For Justin Williams ’15, Bryan Bonnet ’15 and Nishant Panchal ’15, their final days as students at Stevens Institute of Technology were a whirlwind of activity that caused two of them to miss out on graduation ceremonies.
A week before Commencement, the three seniors made the move to Spartanburg, South Carolina to be mentored and guided by The Iron Yard, one of the nation’s premier digital health accelerators, in launching their startup.
What began as a senior design project for Williams, Bonnet and Panchal is now defining their post-graduation careers. As classmates at Stevens, Williams, an electrical engineering major, and Bonnet and Panchal, both computer engineering majors, conceived and designed a decision-management platform for diabetic patients. Their software application Embrace collects an array of metrics from patients, including glucometer readings, allowing doctors to use the information to provide better health outcomes for their patients. The Stevens community was the first to get a glimpse of the product at the university's annual Innovation Expo in April.
“We were very quiet about what we were doing with respect to our senior design project until then. So we were happy to be able to show off what we were doing,” says Williams.
Now with the help of a top digital health accelerator, their company Data Minded Solutions is planning to introduce Embrace to a wider audience.

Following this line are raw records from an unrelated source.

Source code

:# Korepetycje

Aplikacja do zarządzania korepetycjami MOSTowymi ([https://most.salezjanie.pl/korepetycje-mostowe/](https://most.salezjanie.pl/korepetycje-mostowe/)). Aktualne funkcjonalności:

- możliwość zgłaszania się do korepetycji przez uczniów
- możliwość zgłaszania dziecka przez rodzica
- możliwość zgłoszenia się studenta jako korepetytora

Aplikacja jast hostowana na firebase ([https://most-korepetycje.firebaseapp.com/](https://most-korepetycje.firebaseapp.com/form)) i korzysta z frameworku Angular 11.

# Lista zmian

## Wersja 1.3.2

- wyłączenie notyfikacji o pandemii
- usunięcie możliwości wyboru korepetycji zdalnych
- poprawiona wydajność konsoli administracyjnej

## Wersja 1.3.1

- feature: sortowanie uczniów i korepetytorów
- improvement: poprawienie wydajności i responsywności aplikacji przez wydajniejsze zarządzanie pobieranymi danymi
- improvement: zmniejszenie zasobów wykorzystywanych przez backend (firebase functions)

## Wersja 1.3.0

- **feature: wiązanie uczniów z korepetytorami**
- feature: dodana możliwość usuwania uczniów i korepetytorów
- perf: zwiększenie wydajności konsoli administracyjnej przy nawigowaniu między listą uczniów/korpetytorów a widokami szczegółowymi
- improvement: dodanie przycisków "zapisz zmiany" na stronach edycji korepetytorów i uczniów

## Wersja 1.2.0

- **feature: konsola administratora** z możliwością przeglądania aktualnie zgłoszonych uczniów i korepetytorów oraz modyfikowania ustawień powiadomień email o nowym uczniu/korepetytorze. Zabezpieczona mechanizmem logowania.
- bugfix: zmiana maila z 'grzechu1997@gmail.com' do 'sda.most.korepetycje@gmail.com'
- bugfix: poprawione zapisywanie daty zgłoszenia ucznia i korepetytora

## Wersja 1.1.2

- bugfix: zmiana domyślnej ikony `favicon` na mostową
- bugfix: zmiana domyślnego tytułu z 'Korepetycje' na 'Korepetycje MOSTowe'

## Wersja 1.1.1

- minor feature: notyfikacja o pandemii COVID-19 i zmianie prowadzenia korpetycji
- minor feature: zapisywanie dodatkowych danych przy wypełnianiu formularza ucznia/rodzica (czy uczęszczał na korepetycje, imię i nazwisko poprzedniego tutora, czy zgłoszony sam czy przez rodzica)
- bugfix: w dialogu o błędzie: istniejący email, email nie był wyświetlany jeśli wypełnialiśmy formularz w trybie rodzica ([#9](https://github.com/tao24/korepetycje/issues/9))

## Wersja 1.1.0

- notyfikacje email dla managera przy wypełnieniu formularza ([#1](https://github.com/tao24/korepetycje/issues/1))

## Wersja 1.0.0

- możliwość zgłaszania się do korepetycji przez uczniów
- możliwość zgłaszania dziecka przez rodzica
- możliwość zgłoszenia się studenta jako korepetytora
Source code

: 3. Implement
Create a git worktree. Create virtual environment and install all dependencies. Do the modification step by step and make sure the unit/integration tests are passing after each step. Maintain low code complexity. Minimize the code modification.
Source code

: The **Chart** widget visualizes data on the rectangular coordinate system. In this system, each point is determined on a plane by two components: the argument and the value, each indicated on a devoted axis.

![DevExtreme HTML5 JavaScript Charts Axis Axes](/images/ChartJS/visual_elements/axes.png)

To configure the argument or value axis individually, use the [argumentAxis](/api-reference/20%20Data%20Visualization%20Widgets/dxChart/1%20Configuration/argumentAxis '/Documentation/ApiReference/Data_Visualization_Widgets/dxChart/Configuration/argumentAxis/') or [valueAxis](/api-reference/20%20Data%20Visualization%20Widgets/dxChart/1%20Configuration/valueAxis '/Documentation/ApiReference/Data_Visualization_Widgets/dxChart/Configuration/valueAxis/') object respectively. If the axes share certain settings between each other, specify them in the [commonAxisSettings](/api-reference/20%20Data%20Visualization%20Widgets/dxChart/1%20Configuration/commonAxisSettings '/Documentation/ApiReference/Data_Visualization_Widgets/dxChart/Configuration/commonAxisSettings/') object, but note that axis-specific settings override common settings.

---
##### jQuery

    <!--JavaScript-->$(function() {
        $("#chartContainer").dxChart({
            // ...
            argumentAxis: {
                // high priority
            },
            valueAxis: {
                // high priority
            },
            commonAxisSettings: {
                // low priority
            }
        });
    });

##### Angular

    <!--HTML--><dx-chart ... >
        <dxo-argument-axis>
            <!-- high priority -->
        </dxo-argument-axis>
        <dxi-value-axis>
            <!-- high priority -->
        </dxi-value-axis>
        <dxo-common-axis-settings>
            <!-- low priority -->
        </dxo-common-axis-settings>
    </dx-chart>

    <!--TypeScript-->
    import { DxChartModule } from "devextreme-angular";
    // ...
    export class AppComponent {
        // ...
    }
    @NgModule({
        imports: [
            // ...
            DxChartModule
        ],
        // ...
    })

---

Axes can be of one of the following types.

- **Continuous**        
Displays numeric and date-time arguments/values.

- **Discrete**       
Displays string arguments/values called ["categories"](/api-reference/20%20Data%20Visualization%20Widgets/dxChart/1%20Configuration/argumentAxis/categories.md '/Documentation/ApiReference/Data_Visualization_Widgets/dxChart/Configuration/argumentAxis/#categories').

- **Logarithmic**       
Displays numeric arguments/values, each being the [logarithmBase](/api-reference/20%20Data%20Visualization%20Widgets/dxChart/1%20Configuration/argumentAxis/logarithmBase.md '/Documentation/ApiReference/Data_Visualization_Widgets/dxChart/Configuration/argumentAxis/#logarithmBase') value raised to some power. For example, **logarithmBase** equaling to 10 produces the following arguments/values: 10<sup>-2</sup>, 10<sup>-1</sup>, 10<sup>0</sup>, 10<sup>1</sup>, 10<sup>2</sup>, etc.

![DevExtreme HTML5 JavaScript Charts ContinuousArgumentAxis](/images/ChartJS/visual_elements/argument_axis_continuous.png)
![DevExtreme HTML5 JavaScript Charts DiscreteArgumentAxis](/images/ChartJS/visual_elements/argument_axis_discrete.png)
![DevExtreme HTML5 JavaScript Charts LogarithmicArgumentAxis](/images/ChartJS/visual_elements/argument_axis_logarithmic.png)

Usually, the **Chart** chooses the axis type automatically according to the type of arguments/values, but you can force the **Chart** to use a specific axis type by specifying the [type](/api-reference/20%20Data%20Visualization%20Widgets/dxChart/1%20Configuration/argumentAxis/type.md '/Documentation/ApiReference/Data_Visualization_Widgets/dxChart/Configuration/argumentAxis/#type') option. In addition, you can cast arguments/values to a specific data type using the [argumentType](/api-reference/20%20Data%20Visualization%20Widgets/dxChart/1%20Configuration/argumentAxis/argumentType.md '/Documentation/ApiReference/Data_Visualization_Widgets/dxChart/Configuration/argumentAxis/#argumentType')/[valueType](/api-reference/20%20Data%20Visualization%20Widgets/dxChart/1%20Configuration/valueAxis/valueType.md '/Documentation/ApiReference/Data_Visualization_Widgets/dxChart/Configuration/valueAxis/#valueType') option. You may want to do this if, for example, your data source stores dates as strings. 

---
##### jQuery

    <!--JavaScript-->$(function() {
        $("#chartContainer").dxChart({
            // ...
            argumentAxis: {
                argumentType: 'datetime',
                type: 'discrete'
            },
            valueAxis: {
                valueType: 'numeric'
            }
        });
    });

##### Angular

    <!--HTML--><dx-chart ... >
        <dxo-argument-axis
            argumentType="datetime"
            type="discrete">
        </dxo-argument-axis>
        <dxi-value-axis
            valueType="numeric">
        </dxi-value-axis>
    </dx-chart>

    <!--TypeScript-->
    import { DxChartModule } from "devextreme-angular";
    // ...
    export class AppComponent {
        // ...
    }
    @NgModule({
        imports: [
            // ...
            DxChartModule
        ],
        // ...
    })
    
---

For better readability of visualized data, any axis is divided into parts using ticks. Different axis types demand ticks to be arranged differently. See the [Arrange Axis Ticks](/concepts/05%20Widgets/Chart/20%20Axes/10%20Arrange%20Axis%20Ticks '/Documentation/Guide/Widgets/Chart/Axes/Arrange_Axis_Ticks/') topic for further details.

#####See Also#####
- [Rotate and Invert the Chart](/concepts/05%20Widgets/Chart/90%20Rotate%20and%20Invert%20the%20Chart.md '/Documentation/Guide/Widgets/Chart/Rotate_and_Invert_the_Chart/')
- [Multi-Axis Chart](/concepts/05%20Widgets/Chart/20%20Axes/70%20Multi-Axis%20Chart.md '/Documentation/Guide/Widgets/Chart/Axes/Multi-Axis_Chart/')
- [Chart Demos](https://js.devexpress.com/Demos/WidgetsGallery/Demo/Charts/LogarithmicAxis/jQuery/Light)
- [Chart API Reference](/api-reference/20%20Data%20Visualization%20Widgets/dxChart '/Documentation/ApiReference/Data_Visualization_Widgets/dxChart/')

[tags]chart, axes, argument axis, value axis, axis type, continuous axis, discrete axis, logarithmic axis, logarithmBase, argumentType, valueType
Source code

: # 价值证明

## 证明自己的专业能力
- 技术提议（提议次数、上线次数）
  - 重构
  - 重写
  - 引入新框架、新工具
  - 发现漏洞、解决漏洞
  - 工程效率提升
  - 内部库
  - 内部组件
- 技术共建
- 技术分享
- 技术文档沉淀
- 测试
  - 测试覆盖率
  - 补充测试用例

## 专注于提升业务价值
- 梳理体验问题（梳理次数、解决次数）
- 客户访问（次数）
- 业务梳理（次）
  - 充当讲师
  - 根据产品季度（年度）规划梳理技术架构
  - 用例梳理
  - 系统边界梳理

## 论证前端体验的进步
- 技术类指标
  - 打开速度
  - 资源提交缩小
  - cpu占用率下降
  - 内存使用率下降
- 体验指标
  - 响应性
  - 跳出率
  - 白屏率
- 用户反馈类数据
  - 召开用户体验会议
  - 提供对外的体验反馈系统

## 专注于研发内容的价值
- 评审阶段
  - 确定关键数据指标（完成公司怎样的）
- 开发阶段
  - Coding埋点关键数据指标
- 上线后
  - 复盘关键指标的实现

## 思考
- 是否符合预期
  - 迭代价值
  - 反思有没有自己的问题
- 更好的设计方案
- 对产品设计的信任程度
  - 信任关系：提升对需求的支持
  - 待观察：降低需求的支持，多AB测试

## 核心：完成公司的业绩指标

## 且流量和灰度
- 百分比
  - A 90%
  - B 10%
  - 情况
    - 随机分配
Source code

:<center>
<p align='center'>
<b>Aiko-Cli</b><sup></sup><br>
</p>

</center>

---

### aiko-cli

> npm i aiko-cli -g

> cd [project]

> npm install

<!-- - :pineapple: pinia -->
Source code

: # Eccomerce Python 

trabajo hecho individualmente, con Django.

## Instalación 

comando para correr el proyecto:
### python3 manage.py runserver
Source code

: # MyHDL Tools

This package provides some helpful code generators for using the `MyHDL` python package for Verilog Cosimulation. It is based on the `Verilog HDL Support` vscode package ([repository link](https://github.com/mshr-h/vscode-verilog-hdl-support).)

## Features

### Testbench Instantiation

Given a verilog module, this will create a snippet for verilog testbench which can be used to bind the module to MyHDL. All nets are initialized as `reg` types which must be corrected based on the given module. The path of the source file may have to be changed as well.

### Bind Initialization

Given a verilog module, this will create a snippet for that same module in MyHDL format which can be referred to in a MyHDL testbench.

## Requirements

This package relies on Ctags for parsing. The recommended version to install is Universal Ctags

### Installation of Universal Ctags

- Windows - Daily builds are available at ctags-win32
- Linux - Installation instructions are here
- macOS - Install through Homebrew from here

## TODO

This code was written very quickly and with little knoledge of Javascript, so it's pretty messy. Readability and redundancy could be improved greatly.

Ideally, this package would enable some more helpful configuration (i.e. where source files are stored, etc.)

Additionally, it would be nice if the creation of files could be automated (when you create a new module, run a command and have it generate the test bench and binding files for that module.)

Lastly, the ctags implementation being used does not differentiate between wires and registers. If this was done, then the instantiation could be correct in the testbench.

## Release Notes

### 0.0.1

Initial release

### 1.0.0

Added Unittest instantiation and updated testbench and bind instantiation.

The trio will present the software program at the largest digital health conference in the nation, Health 2.0, in Silicon Valley Oct. 4-7, and plans on marketing its decision-management platform to regional hospitals in the future. Meanwhile, Williams and his partners are preparing a private beta release to ensure their product is "good to go" when sales begin.
Williams says he is surprised at how much progress has been made in the short time the trio has been in Spartanburg.
"I wasn’t fully expecting the pace that it would move at. And since we’ve been here I think we’ve taken advantage of every opportunity to accelerate the product and the business in a way that we’ve never imagined."
Those opportunities, he says, include the mentors and business connections an accelerator provides that would otherwise be tough to get as a startup.
"It’s networking to the nth degree," Williams notes. "On any given day we have someone come in that specializes in anything from marketing to fundraising to the technology that will allow us to build our product. And they’re doing so of their own volition, to give back and be a part of the community."
In return for six percent equity in their company, Iron Yard is offering the company $20,000 in seed funding, as well as amenities such as legal and financial advice, access to high-profile mentors, and office space. One of only nine startups selected, Data Minded Solutions beat out hundreds of applicants.
According to Williams, the counsel they received from the Stevens Office of Innovation and Entrepreneurship (OIE) helped them get a leg up during the rigorous application process.
"We were fortunate to have worked with people like Werner Kuhr, technology commercialization director at OIE. He gave us a good idea about what we were getting into and helped us so that we had all the paperwork and documentation ready to go."
Williams adds that being in South Carolina offers strategic advantages, especially for a startup like Data Minded Solutions.
"As far as medical healthcare and IT technology goes, a lot of it is moving to the southeast. Kaiser Permanente and others are all moving down here. And the community, everyone from the chamber of commerce down to local businesses, has opened its arms to us."
When they initially came up with the idea of Embrace as a senior design project, Williams says he and his classmates never intended to become business partners. Now, looking back, Williams says the Stevens undergraduate experience gave them much more than a degree. The campus environment, he says, is fertile ground for budding entrepreneurs.
"The people you meet at school are going to be your peers for the remainder of your professional life, especially in a community like engineering and business. Those are people you may start a company with or run into in various roles at other companies. It wasn’t until I had an idea and started kicking it around with my cofounders that we decided this was something worth pursuing."